Billy Kitchen accepted the whiskey Jimmy poured, both men settling into the uncomfortable ritual of conversation neither particularly wanted but both recognized as necessary.

The office felt smaller with Billy's presence—another person occupying space Jimmy had come to think of as his isolation made physical.

"You're wondering why I'm here," Billy said, not quite a question.

"I'm wondering several things. Why you're here is among them." Jimmy lit a cigarette, buying time to assess the situation. "Last I heard, you were in Glasgow. Thomas Bennett, successful merchant, son recovering from tuberculosis. That was the life I arranged for you."

"It was. It is." Billy turned the glass in his hands, studying the amber liquid. "The boy's healthy now. Strong. I have work, a home, something resembling normal life. You gave me all of that, Mr. Cartwright, and I'm grateful."

"But?"

"But I've spent eighteen months watching your operations from distance. Receiving your occasional requests for Glasgow intelligence. Understanding how you work."

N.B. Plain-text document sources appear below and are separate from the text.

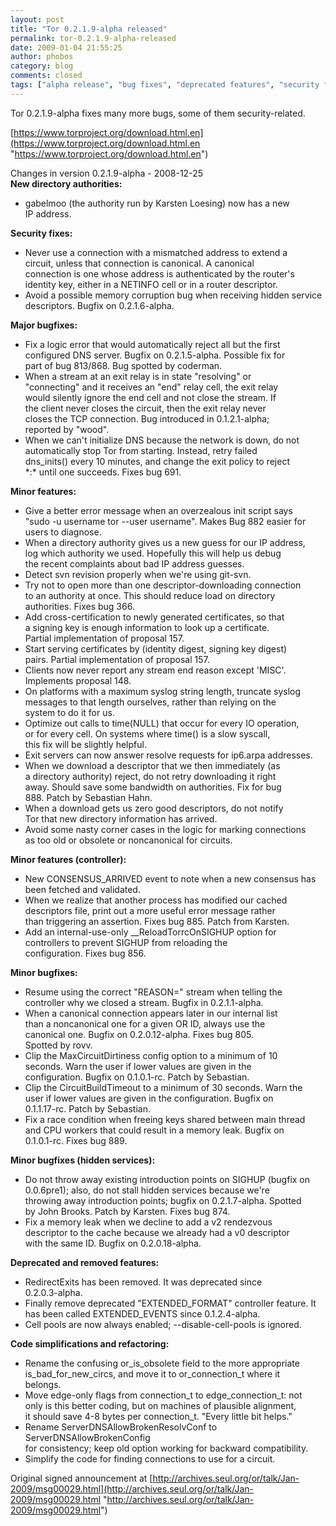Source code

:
 ```yaml
---
layout: post
title: "Tor 0.2.1.9-alpha released"
permalink: tor-0.2.1.9-alpha-released
date: 2009-01-04 21:55:25
author: phobos
category: blog
comments: closed
tags: ["alpha release", "bug fixes", "deprecated features", "security fixes"]
---
```


Tor 0.2.1.9-alpha fixes many more bugs, some of them security-related.

[https://www.torproject.org/download.html.en](https://www.torproject.org/download.html.en "https://www.torproject.org/download.html.en")

Changes in version 0.2.1.9-alpha - 2008-12-25  
 **New directory authorities:**

-   gabelmoo (the authority run by Karsten Loesing) now has a new  
     IP address.

**Security fixes:**

-   Never use a connection with a mismatched address to extend a  
     circuit, unless that connection is canonical. A canonical  
     connection is one whose address is authenticated by the router's  
     identity key, either in a NETINFO cell or in a router descriptor.
-   Avoid a possible memory corruption bug when receiving hidden service  
     descriptors. Bugfix on 0.2.1.6-alpha.

**Major bugfixes:**

<!-- more -->

-   Fix a logic error that would automatically reject all but the first  
     configured DNS server. Bugfix on 0.2.1.5-alpha. Possible fix for  
     part of bug 813/868. Bug spotted by coderman.
-   When a stream at an exit relay is in state "resolving" or  
     "connecting" and it receives an "end" relay cell, the exit relay  
     would silently ignore the end cell and not close the stream. If  
     the client never closes the circuit, then the exit relay never  
     closes the TCP connection. Bug introduced in 0.1.2.1-alpha;  
     reported by "wood".
-   When we can't initialize DNS because the network is down, do not  
     automatically stop Tor from starting. Instead, retry failed  
     dns\_inits() every 10 minutes, and change the exit policy to reject  
     \*:\* until one succeeds. Fixes bug 691.

**Minor features:**

-   Give a better error message when an overzealous init script says  
     "sudo -u username tor --user username". Makes Bug 882 easier for  
     users to diagnose.
-   When a directory authority gives us a new guess for our IP address,  
     log which authority we used. Hopefully this will help us debug  
     the recent complaints about bad IP address guesses.
-   Detect svn revision properly when we're using git-svn.
-   Try not to open more than one descriptor-downloading connection  
     to an authority at once. This should reduce load on directory  
     authorities. Fixes bug 366.
-   Add cross-certification to newly generated certificates, so that  
     a signing key is enough information to look up a certificate.  
     Partial implementation of proposal 157.
-   Start serving certificates by (identity digest, signing key digest)  
     pairs. Partial implementation of proposal 157.
-   Clients now never report any stream end reason except 'MISC'.  
     Implements proposal 148.
-   On platforms with a maximum syslog string length, truncate syslog  
     messages to that length ourselves, rather than relying on the  
     system to do it for us.
-   Optimize out calls to time(NULL) that occur for every IO operation,  
     or for every cell. On systems where time() is a slow syscall,  
     this fix will be slightly helpful.
-   Exit servers can now answer resolve requests for ip6.arpa addresses.
-   When we download a descriptor that we then immediately (as  
     a directory authority) reject, do not retry downloading it right  
     away. Should save some bandwidth on authorities. Fix for bug  
     888. Patch by Sebastian Hahn.
-   When a download gets us zero good descriptors, do not notify  
     Tor that new directory information has arrived.
-   Avoid some nasty corner cases in the logic for marking connections  
     as too old or obsolete or noncanonical for circuits.

**Minor features (controller):**

-   New CONSENSUS\_ARRIVED event to note when a new consensus has  
     been fetched and validated.
-   When we realize that another process has modified our cached  
     descriptors file, print out a more useful error message rather  
     than triggering an assertion. Fixes bug 885. Patch from Karsten.
-   Add an internal-use-only \_\_ReloadTorrcOnSIGHUP option for  
     controllers to prevent SIGHUP from reloading the  
     configuration. Fixes bug 856.

**Minor bugfixes:**

-   Resume using the correct "REASON=" stream when telling the  
     controller why we closed a stream. Bugfix in 0.2.1.1-alpha.
-   When a canonical connection appears later in our internal list  
     than a noncanonical one for a given OR ID, always use the  
     canonical one. Bugfix on 0.2.0.12-alpha. Fixes bug 805.  
     Spotted by rovv.
-   Clip the MaxCircuitDirtiness config option to a minimum of 10  
     seconds. Warn the user if lower values are given in the  
     configuration. Bugfix on 0.1.0.1-rc. Patch by Sebastian.
-   Clip the CircuitBuildTimeout to a minimum of 30 seconds. Warn the  
     user if lower values are given in the configuration. Bugfix on  
     0.1.1.17-rc. Patch by Sebastian.
-   Fix a race condition when freeing keys shared between main thread  
     and CPU workers that could result in a memory leak. Bugfix on  
     0.1.0.1-rc. Fixes bug 889.

**Minor bugfixes (hidden services):**

-   Do not throw away existing introduction points on SIGHUP (bugfix on  
     0.0.6pre1); also, do not stall hidden services because we're  
     throwing away introduction points; bugfix on 0.2.1.7-alpha. Spotted  
     by John Brooks. Patch by Karsten. Fixes bug 874.
-   Fix a memory leak when we decline to add a v2 rendezvous  
     descriptor to the cache because we already had a v0 descriptor  
     with the same ID. Bugfix on 0.2.0.18-alpha.

**Deprecated and removed features:**

-   RedirectExits has been removed. It was deprecated since  
     0.2.0.3-alpha.
-   Finally remove deprecated "EXTENDED\_FORMAT" controller feature. It  
     has been called EXTENDED\_EVENTS since 0.1.2.4-alpha.
-   Cell pools are now always enabled; --disable-cell-pools is ignored.

**Code simplifications and refactoring:**

-   Rename the confusing or\_is\_obsolete field to the more appropriate  
     is\_bad\_for\_new\_circs, and move it to or\_connection\_t where it  
     belongs.
-   Move edge-only flags from connection\_t to edge\_connection\_t: not  
     only is this better coding, but on machines of plausible alignment,  
     it should save 4-8 bytes per connection\_t. "Every little bit helps."
-   Rename ServerDNSAllowBrokenResolvConf to ServerDNSAllowBrokenConfig  
     for consistency; keep old option working for backward compatibility.
-   Simplify the code for finding connections to use for a circuit.

Original signed announcement at [http://archives.seul.org/or/talk/Jan-2009/msg00029.html](http://archives.seul.org/or/talk/Jan-2009/msg00029.html "http://archives.seul.org/or/talk/Jan-2009/msg00029.html")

Billy met Jimmy's eyes directly. "And I've figured something out that's been bothering me since the day you faked my death."

Jimmy waited, already calculating responses to various accusations Billy might make.

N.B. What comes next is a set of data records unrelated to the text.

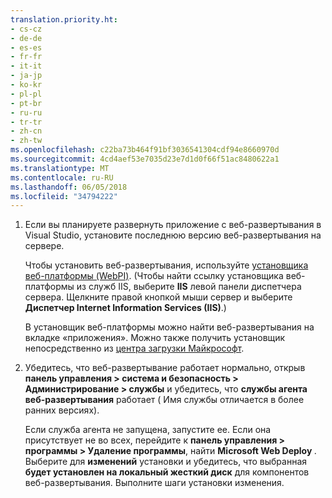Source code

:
 ```yaml
---
translation.priority.ht:
- cs-cz
- de-de
- es-es
- fr-fr
- it-it
- ja-jp
- ko-kr
- pl-pl
- pt-br
- ru-ru
- tr-tr
- zh-cn
- zh-tw
ms.openlocfilehash: c22ba73b464f91bf3036541304cdf94e8660970d
ms.sourcegitcommit: 4cd4aef53e7035d23e7d1d0f66f51ac8480622a1
ms.translationtype: MT
ms.contentlocale: ru-RU
ms.lasthandoff: 06/05/2018
ms.locfileid: "34794222"
---
```

1. Если вы планируете развернуть приложение с веб-развертывания в Visual Studio, установите последнюю версию веб-развертывания на сервере.

    Чтобы установить веб-развертывания, используйте [установщика веб-платформы (WebPI)](https://www.microsoft.com/web/downloads/platform.aspx). (Чтобы найти ссылку установщика веб-платформы из служб IIS, выберите **IIS** левой панели диспетчера сервера. Щелкните правой кнопкой мыши сервер и выберите **Диспетчер Internet Information Services (IIS)**.)

    В установщик веб-платформы можно найти веб-развертывания на вкладке «приложения». Можно также получить установщик непосредственно из [центра загрузки Майкрософт](https://www.microsoft.com/search/result.aspx?q=webdeploy&form=dlc). 

2. Убедитесь, что веб-развертывание работает нормально, открыв **панель управления > система и безопасность > Администрирование > службы** и убедитесь, что **службы агента веб-развертывания** работает ( Имя службы отличается в более ранних версиях).

    Если служба агента не запущена, запустите ее. Если она присутствует не во всех, перейдите к **панель управления > программы > Удаление программы**, найти **Microsoft Web Deploy <version>** . Выберите для **изменений** установки и убедитесь, что выбранная **будет установлен на локальный жесткий диск** для компонентов веб-развертывания. Выполните шаги установки изменения.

"You saved my life by making me your asset," Billy said quietly. "That's not salvation, Mr. Cartwright. That's recruitment."

The observation landed with uncomfortable accuracy. Jimmy kept his expression neutral, professional. "I gave you a second chance. Identity, resources, passage to safety. Your son got the treatment he needed."

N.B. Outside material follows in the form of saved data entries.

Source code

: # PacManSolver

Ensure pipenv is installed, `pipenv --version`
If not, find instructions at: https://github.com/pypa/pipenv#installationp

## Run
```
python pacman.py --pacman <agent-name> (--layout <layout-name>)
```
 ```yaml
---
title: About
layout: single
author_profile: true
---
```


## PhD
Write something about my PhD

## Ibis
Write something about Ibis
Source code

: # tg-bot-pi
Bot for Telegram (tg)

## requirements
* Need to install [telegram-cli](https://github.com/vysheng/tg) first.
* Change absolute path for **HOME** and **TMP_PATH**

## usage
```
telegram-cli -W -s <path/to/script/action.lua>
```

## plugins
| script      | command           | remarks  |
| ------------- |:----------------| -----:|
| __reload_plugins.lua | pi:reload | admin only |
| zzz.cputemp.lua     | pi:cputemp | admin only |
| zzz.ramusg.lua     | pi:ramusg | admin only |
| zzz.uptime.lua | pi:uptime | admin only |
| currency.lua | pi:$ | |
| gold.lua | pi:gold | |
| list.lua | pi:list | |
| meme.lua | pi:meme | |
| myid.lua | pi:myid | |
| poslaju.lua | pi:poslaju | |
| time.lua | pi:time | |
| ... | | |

"You did. All true." Billy leaned forward slightly. "But let's be honest about what actually happened. I betrayed the Shelbys because Section D offered to pay for my son's treatment—the only way I could afford the sanatorium.

You discovered my betrayal, and instead of letting Arthur kill me, you arranged something that looked like mercy but served multiple strategic purposes."

"Such as?"

"Such as demonstrating to the family that strategic thinking could solve problems violence would only complicate. Such as creating asset in Glasgow who'd provide intelligence out of gratitude.

Such as establishing yourself as the merciful alternative to Arthur's brutality." Billy's voice carried no anger, just weary recognition. "The helping was real. But it was never only helping."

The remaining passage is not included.